Work task :: Write the line that contains "My Time On**" and each one after it, word for word, ending with the final line of the data.

(Beginning of Input data)

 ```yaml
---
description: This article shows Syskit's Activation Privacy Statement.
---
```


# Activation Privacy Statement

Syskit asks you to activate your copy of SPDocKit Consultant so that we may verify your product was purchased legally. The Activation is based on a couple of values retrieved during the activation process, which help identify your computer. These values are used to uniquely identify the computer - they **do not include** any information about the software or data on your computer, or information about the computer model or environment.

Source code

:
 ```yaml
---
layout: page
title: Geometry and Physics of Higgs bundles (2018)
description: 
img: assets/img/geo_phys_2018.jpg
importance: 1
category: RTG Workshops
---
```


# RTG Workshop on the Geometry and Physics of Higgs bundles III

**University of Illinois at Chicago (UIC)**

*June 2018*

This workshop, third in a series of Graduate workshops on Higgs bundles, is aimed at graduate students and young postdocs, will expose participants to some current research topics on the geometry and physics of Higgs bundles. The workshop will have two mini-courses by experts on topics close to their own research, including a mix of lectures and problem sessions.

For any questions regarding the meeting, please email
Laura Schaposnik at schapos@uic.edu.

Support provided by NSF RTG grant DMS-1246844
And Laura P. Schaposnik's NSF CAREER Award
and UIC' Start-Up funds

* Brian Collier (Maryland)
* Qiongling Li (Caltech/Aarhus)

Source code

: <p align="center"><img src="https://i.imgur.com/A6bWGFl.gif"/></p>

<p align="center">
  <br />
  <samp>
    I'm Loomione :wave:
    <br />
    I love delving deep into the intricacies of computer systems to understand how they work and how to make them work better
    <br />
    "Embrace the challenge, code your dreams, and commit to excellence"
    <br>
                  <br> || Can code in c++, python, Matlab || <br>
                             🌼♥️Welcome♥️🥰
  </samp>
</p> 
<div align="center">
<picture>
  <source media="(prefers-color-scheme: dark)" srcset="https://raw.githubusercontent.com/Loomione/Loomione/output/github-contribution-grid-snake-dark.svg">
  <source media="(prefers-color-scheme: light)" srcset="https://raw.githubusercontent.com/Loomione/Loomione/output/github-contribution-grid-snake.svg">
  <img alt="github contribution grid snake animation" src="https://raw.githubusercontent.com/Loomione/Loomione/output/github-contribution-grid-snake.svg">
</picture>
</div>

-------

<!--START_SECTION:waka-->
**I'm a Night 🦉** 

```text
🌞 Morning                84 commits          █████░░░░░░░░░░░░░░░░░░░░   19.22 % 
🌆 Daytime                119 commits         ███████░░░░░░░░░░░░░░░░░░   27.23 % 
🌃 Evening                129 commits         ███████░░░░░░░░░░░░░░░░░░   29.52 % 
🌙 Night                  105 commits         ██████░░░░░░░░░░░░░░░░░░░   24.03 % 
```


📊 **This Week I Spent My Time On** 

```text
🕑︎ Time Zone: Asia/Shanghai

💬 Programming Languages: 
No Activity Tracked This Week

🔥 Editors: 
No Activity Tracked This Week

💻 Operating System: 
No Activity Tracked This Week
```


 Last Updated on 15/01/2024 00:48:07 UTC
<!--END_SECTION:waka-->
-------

(End of Input data)

Exercise output ::
📊 **This Week I Spent My Time On** 

```text
🕑︎ Time Zone: Asia/Shanghai

💬 Programming Languages: 
No Activity Tracked This Week

🔥 Editors: 
No Activity Tracked This Week

💻 Operating System: 
No Activity Tracked This Week
```


 Last Updated on 15/01/2024 00:48:07 UTC
<!--END_SECTION:waka-->
-------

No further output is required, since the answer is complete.